You do not need a degree. You do not need to code. You need attention to detail, patience, and the willingness to start.

Here is your action plan for today:

  1. Sign up for Appen AND Telus International (30 minutes)
  2. Complete your profile 100% on both platforms (30 minutes)
  3. Take all available qualification tests (1–2 hours)
  4. Create a portfolio with 5 samples of your work (1 hour)
  5. Start working on available tasks today (1–2 hours)

Your first AI paycheck could arrive within 7–14 days. It will not make you rich overnight. But it will get you in the door. Once you are in, you can learn, grow, and move up.

The AI revolution is happening now. You can watch from the sidelines. Or you can get paid to be part of it.

Start today.

Sources & Further Reading

[1] Lightcast. (2026). Entry Level AI Job Market Analysis and Growth Trends. https://www.lightcast.io/

Frequently Asked Questions (People Also Ask)

1. Can I get an AI job with no experience?

Yes. Data labeling, AI chatbot training, search evaluation, and entry-level prompt engineering all hire beginners with no experience. You need attention to detail and basic computer skills, not a degree.

2. What is the easiest AI job to get with no experience?

Data labeling (Appen, Scale AI, Clickworker) is the easiest. You label images, text, or audio. No experience needed. Pay is $15–$25/hour. You can start within days of passing qualification tests.

3. Do I need to know coding for entry level AI jobs?

No. Data labeling, chatbot training, search evaluation, and prompt engineering do not require coding. You need attention to detail, good writing skills, and basic computer literacy.
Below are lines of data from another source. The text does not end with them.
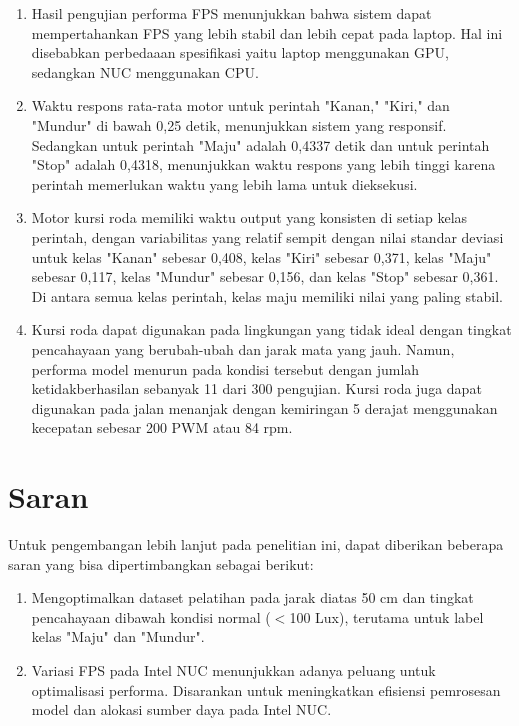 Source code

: \begin{enumerate}[nolistsep]
  \item Hasil pengujian performa FPS menunjukkan bahwa sistem dapat mempertahankan FPS yang lebih stabil dan lebih cepat pada laptop. Hal ini disebabkan perbedaaan spesifikasi yaitu laptop menggunakan GPU, sedangkan NUC menggunakan CPU.

  \item Waktu respons rata-rata motor untuk perintah "Kanan," "Kiri," dan "Mundur" di bawah 0,25 detik, menunjukkan sistem yang responsif. Sedangkan untuk perintah "Maju" adalah 0,4337 detik dan untuk perintah "Stop" adalah 0,4318, menunjukkan waktu respons yang lebih tinggi karena perintah memerlukan waktu yang lebih lama untuk dieksekusi.
  
  \item Motor kursi roda memiliki waktu output yang konsisten di setiap kelas perintah, dengan variabilitas yang relatif sempit dengan nilai standar deviasi untuk kelas "Kanan" sebesar 0,408, kelas "Kiri" sebesar 0,371, kelas "Maju" sebesar 0,117, kelas "Mundur" sebesar 0,156, dan kelas "Stop" sebesar 0,361. Di antara semua kelas perintah, kelas maju memiliki nilai yang paling stabil.
  
  \item Kursi roda dapat digunakan pada lingkungan yang tidak ideal dengan tingkat pencahayaan yang berubah-ubah dan jarak mata yang jauh. Namun, performa model menurun pada kondisi tersebut dengan jumlah ketidakberhasilan sebanyak 11 dari 300 pengujian. Kursi roda juga dapat digunakan pada jalan menanjak dengan kemiringan 5 derajat menggunakan kecepatan sebesar 200 PWM atau 84 rpm.

\end{enumerate}

\section{Saran}
\label{chap:saran}

Untuk pengembangan lebih lanjut pada penelitian ini, dapat diberikan beberapa saran yang bisa dipertimbangkan sebagai berikut:

\begin{enumerate}[nolistsep]

  \item Mengoptimalkan dataset pelatihan pada jarak diatas 50 cm dan tingkat pencahayaan dibawah kondisi normal ($<$100 Lux), terutama untuk label kelas "Maju" dan "Mundur".
  
  \item Variasi FPS pada Intel NUC menunjukkan adanya peluang untuk optimalisasi performa. Disarankan untuk meningkatkan efisiensi pemrosesan model dan alokasi sumber daya pada Intel NUC.

\end{enumerate}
4. How much do entry level AI jobs pay remotely?

Data labeling: $15–$25/hour. AI chatbot trainer: $18–$30/hour. Search evaluator: $14–$19/hour. Prompt engineer (entry): $25–$50/hour. AI content reviewer: $16–$25/hour.

5. Where can I find remote AI jobs for beginners?

Appen, Telus International, Scale AI, Remotasks, Clickworker, and Welocalize all hire beginners for remote AI training work. Upwork and Fiverr have freelance prompt engineering and AI content review gigs.

6. What is prompt engineering and can I do it without experience?

Prompt engineering is designing instructions to get good outputs from AI models. You can learn it for free by practicing with ChatGPT. Entry level prompt engineers earn $25–$50/hour on freelance platforms.

7. Are remote AI jobs legitimate or scams?

Appen, Telus International, Scale AI, Clickworker, and Welocalize are all legitimate companies. They have been in business for years and have thousands of verified reviews. Never pay to get an AI job. Legitimate employers pay you, not the other way around.

8. How long does it take to get hired for an entry level AI job?

On platforms like Appen and Clickworker, you can start working within 24–48 hours after passing qualification tests. On freelance platforms like Upwork, it may take 1–4 weeks to land your first client.